I have a great job. "What?" "Dig the lotus root!"

2. The sewer is very depressed and asks: I can't figure it out! So it got stuck. . .

3. The surgical teacher in the medical college explains to the students what is sterile and clean. The teacher said: you put a piece of shit in the pressure cooker for a quarter of an hour and it will be sterile, but is it clean? Really convinced this teacher, so talented.

4. Everything in life, the order in which it appears is really important. For example, you can't open lip balm for a short time after applying hand cream.

The frog crouching on its prey at night suddenly saw a firefly coming out and immediately put out its tongue to take it down. . . Then he swore: which wicked guy hit the cigarette?

6. I am sleepy in spring, lack afternoon sleep in summer and autumn, and never get up in winter.

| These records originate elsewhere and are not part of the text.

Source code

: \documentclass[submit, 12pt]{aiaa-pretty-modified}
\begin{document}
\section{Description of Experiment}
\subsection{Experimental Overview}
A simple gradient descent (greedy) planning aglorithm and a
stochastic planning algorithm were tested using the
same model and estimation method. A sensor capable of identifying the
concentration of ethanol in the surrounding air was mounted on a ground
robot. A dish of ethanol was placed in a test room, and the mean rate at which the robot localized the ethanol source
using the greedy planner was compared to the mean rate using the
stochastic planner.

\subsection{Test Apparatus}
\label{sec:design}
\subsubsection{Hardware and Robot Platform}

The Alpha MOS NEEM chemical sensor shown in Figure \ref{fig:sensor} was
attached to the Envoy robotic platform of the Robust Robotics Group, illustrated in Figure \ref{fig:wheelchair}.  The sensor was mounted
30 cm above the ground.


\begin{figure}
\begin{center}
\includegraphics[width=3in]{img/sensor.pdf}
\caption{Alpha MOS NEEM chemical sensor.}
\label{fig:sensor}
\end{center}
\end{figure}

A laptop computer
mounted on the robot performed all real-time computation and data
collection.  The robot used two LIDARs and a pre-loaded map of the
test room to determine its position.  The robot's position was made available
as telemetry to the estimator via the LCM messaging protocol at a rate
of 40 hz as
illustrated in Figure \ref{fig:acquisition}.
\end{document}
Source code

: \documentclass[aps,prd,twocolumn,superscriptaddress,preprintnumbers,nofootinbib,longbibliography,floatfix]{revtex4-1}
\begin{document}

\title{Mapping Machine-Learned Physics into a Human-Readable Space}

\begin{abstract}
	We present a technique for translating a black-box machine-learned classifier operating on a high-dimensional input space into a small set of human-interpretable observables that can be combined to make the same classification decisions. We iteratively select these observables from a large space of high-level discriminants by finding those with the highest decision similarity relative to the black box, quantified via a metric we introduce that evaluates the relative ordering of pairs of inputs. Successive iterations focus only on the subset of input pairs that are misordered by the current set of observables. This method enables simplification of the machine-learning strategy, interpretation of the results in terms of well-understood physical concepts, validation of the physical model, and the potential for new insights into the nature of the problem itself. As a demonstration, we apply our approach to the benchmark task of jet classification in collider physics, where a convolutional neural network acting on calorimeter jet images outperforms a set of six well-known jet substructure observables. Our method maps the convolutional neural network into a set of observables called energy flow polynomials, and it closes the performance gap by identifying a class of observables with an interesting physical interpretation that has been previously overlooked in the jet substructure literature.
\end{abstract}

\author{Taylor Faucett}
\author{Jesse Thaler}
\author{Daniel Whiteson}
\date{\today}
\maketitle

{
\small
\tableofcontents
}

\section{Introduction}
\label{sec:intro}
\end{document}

Don't think that opium is the only thing in the world that you can't get rid of. Don't you dare touch the autumn trousers, then take them off!

8. Why are most toilets white? Because only a small number of toilets are not white.

Everyone says that I am a talented young man. Bah, am I not handsome in middle age?

10. To identify whether there are bugs in a watermelon, first you have to knock on the watermelon, bang bang bang. If there is a bug in it, the bug will ask: who is it? 1 1. Teach you a way to whiten your face: dry your neck!

It's not that we don't work hard, but that someone's father is too energetic.

13. Do you know why the jade bracelet only wears one hand? My friend told me the truth, and I applauded. ...

14. I went out shopping and saw acquaintances all over the street, but I didn't know any of them.

15. Q: When is the most anxious in a day? A:

12:

five

Nine. Because. . . Hurry up!

16.

16. Officer: "I'll go first. Remember to squat a few times when the mine is buried. " Soldier: "Why, boss?" Officer: "If you don't step on the ground, there are traces to follow, and you don't work in vain." Soldier: "The boss is the boss, so experienced."

Seventeen. Hair and scissors quarreled, and scissors said angrily, "Hum, I ignore you."

Eighteen. Today, I farted on the bus, and several people immediately turned around. For an instant, I had a feeling that my voice was very nice. ...

19. The girlfriend just sat on her boyfriend and asked her affectionately about her relationship with him.

Boyfriend of three years: "If we break up in the future, will you come to my wedding?" Boyfriend: "that depends on whether I go to work or not." I won't go if I am busy with work. "

two

Dad is snoring on the sofa with the TV on. "Dad, don't look at me." "Look" "Your eyes are obviously closed." "I'm listening"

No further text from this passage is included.